E' qui che i destini di Guido Reni e Diego Velàzquez s'incrociano. L'ambasciatore spagnolo per cui Reni realizzò il quadro conosceva infatti il giovane Diego e sapeva che egli aveva intenzione di recarsi in Italia per migliorare la propria arte. Nel 1629 Velàzquez chiese licenza a Filippo IV e si recò in Italia, accompagnando in missione diplomatica Ambrogio Spinola, capo delle forze armate spagnole; visitò Genova, Milano, Venezia, Ferrara, Bologna, Loreto e, finalmente, Roma. Qui ebbe l'occasione di vedere dal vivo le Stanze di Raffaello e la Cappella Sistina di Michelangelo. L'esperienza lo cambierà profondamente: capirà infatti che l'arte serve per raccontare delle storie. In onore di Spinola, Velàzquez realizzò nel 1634 "La resa di Breda", grande tela che celebra la presa della città di Breda da parte delle truppe al comando di Spinola. Nonostante l'evento storico sia stato drammatico, l'autore spagnolo rappresentò il condottiero in un gesto di profondo rispetto verso lo sconfitto; Spinola infatti scende da cavallo, si toglie il cappello e compie un gesto di sostegno verso l'avversario. Anche in una scena cruenta, la nobiltà dei personaggi non viene trascurata. Questo ci riporta al senso della bellezza proprio di Guido Reni.
A questo punto viene consegnato un biglietto a Claudio Strinati. Lui scherza: << Indovinate cosa c'è scritto qui sopra? Che dobbiamo parlare de Las Meninas!>>. Il tempo stringe e dunque è il momento del gran finale. "Las Meninas" (o, dal titolo originale, "La famiglia di Filippo IV") è forse la più famosa opera di Velàzquez.
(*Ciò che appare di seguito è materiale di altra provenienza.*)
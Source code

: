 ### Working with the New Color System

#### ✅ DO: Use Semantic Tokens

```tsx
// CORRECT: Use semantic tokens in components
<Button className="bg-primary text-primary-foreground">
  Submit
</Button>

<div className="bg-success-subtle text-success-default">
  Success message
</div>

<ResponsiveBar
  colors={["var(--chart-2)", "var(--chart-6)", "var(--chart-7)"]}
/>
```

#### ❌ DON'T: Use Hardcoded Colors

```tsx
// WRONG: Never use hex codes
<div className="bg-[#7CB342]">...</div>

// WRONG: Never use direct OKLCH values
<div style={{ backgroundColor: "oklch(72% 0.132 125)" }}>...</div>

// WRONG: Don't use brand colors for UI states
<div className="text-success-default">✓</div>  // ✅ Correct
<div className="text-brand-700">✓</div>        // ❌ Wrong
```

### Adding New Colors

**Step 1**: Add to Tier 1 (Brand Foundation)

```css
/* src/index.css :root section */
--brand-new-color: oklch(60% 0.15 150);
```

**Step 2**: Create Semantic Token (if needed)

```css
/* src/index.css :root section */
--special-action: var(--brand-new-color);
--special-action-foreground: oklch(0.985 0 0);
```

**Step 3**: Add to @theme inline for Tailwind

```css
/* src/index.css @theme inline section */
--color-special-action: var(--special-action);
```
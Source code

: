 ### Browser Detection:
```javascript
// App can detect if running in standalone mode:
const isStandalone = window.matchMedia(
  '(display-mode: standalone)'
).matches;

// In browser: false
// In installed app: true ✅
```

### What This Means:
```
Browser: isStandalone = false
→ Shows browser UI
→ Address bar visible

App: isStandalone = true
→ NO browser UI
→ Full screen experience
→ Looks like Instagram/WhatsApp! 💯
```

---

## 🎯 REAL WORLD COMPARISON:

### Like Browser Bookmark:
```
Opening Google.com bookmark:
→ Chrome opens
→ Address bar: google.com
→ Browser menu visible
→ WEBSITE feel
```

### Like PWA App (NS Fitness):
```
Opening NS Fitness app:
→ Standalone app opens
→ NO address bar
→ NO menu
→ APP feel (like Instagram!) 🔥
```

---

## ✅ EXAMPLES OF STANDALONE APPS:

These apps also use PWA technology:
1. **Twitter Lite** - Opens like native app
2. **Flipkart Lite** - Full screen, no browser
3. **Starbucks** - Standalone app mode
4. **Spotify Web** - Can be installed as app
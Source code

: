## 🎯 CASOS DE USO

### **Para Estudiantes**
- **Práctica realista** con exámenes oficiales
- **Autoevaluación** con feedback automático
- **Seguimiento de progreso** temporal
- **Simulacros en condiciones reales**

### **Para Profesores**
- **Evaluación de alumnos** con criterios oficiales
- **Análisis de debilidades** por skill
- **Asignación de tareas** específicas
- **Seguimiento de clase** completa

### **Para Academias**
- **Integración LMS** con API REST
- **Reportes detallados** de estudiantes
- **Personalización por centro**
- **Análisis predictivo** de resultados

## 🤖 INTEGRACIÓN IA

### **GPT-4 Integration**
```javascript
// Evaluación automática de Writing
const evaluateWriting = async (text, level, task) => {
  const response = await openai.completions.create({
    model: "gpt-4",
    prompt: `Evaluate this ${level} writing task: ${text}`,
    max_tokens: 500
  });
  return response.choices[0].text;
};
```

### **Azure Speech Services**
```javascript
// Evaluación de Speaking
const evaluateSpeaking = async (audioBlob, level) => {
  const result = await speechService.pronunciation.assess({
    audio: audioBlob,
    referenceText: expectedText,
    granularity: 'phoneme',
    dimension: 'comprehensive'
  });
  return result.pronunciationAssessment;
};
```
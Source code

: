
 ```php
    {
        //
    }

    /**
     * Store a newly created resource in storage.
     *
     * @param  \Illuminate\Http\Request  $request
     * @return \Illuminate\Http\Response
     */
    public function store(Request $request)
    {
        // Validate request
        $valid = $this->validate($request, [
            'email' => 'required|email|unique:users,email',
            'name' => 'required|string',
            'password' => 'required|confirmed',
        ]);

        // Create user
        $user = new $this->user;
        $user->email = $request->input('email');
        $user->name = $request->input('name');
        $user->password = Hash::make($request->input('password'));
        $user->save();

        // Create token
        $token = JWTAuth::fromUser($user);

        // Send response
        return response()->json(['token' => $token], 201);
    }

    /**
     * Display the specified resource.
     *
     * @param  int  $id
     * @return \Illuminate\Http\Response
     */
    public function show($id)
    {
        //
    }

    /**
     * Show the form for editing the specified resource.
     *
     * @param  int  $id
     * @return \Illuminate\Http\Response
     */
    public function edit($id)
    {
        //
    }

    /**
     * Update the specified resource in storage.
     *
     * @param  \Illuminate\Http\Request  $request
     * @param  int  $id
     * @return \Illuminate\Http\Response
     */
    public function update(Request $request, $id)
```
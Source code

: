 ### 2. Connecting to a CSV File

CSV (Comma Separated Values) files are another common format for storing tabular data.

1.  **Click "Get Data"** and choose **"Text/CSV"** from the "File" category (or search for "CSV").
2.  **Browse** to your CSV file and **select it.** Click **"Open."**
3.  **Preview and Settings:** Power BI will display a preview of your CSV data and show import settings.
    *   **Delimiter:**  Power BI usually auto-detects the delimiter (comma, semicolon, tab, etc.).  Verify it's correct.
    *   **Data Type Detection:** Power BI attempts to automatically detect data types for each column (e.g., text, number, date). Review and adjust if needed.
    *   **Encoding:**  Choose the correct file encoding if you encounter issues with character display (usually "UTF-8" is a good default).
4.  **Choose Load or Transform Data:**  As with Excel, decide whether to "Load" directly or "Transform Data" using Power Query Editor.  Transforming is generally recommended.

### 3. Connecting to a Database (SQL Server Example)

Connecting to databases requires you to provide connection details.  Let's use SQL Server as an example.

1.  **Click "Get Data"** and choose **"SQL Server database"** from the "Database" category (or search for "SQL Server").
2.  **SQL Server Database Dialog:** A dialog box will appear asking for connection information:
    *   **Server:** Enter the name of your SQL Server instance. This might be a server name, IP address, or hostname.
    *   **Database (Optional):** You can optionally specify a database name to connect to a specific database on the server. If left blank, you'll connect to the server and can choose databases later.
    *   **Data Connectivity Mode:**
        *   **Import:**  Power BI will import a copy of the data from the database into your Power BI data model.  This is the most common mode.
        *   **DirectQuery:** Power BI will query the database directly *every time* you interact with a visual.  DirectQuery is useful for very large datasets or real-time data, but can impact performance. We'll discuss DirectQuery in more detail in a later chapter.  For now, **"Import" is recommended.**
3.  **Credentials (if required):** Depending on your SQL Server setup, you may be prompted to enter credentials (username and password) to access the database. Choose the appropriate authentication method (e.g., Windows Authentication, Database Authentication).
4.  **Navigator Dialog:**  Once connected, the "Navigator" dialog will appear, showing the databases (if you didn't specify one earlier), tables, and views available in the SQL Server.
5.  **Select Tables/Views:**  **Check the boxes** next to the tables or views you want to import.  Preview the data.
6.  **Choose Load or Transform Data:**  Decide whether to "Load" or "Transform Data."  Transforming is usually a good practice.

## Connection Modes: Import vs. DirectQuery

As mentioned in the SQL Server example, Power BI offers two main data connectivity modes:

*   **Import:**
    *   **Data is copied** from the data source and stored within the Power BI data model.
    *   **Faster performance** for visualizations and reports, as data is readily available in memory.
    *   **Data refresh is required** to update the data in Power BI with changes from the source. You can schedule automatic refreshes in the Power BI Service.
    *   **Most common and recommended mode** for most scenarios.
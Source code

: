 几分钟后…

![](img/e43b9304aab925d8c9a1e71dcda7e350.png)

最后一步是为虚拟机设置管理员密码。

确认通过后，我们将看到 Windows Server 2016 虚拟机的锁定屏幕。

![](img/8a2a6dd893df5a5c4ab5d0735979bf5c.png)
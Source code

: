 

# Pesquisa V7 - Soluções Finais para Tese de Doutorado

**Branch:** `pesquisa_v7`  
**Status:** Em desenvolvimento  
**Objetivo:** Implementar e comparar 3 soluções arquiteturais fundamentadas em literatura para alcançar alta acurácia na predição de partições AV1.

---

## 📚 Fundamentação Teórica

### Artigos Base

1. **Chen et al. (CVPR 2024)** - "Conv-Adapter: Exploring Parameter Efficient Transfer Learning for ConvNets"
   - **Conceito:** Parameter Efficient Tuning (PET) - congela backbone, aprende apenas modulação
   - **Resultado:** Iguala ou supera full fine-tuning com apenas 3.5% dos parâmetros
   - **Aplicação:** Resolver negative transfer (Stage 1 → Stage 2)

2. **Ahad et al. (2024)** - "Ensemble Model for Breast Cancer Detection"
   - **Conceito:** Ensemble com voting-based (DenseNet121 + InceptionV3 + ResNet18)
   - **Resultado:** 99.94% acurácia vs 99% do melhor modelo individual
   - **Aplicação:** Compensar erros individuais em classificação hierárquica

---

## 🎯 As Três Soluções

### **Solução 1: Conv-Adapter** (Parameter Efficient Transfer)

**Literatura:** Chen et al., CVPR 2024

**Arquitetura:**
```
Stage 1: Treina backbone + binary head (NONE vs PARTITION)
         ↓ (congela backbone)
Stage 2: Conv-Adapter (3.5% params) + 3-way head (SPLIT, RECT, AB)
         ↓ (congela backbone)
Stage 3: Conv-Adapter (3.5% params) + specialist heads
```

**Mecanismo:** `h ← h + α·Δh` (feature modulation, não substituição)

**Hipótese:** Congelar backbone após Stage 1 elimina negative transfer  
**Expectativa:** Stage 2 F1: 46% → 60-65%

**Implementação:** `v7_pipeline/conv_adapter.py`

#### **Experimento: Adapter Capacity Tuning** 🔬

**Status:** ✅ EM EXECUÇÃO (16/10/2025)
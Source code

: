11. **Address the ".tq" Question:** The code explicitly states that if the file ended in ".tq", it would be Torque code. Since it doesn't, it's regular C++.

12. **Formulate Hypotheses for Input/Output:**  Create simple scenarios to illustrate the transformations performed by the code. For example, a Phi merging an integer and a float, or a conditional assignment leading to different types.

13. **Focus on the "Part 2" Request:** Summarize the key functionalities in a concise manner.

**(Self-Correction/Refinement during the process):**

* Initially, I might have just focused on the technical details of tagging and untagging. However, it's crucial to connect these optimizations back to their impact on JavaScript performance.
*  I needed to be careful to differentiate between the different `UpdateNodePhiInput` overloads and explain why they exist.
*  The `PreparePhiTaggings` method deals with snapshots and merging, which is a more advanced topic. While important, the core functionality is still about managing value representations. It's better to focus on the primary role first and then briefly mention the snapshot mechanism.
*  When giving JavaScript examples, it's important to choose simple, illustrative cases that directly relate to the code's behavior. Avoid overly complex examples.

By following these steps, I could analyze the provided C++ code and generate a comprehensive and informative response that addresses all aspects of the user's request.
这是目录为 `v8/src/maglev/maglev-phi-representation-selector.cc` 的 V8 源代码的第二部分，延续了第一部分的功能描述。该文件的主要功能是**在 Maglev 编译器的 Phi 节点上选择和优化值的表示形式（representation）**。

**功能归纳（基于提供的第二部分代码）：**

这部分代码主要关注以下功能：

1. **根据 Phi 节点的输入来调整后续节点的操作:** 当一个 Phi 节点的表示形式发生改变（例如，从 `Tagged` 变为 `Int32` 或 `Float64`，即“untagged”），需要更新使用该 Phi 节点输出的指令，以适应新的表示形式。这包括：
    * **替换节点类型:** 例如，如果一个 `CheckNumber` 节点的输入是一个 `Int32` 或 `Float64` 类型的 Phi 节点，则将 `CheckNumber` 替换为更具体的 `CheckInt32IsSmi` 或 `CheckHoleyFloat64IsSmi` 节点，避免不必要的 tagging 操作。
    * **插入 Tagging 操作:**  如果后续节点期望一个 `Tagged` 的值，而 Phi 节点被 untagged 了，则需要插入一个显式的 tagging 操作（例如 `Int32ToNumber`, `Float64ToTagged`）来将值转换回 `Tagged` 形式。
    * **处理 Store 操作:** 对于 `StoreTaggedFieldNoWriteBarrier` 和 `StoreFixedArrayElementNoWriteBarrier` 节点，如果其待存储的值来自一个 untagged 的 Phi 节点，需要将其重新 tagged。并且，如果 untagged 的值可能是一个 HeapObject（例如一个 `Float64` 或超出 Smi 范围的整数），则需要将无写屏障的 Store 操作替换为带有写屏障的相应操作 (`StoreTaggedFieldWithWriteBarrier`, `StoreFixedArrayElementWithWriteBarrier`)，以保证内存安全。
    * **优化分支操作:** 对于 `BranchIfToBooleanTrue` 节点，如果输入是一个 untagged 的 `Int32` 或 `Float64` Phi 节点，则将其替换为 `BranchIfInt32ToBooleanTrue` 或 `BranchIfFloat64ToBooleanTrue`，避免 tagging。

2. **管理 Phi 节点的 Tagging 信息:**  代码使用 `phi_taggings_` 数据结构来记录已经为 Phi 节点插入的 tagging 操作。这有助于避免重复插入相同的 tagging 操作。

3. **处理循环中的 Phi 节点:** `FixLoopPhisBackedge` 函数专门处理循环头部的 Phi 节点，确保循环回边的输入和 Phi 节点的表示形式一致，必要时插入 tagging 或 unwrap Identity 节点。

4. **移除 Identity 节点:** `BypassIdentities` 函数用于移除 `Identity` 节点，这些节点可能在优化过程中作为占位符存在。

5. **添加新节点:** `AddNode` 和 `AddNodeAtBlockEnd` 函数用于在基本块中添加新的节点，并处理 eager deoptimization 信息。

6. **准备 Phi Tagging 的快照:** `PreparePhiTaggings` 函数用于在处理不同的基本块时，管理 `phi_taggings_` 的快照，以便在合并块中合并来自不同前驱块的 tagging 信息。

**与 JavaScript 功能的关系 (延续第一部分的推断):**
Realizzata nel 1656 ed oggi conservata al Museo del Prado di Madrid, ha impegnato ed impegna tutt'ora i critici di tutto il mondo. A sinistra della scena l'autore ha rappresentato sé stesso, nell'atto proprio della realizzazione di un quadro. Nello specchio sullo sfondo sono riflessi il re e la regina che entrano improvvisamente nella stanza, mentre la loro figlioletta, l'Infanta Margherita, è circondata dalle damigelle d'onore e dalla nana che si occupa del suo divertimento.
Sullo sfondo, un uomo sta uscendo dalla stanza. Alla vista dei reali, le damigelle s'inchinano, mentre Margherita guarda i genitori con lo sguardo furbo e provocatorio dei bambini. La scena è quotidiana, ma appunto per questo la domanda che ci si pone è: perché Velàzquez realizzò questo quadro? Che cosa voleva comunicare? Gli ultimi cinque minuti della lezione sono sublimi, il pubblico segue Strinati nel suo ragionamento senza emettere un fiato. Sulla tela l'artista ha rappresentato sé stesso nell'atto di dipingere proprio questo quadro il quale a sua volta non rappresenta altro che sé stesso, in un gioco di specchi riflessi infinito. E' la rappresentazione di un attimo che non tornerà mai più. Lo stile è preciso, ma non nitido, i contorni sono in dissolvenza, i volti dei reali non si distinguono bene; è l'effetto del tempo che cancella la memoria, se non c'è un artista pronto a fermare un momento unico ed irripetibile. Come Guido Reni, convinto che fosse necessario avere idea sia del bello sia del brutto, il quale però andava formulato in modo tale da non poter essere ricordato. Se quindi nessuno sia in grado di dire cosa è la bellezza, possiamo affermare di sapere dove essa sia: negli occhi di chi guarda.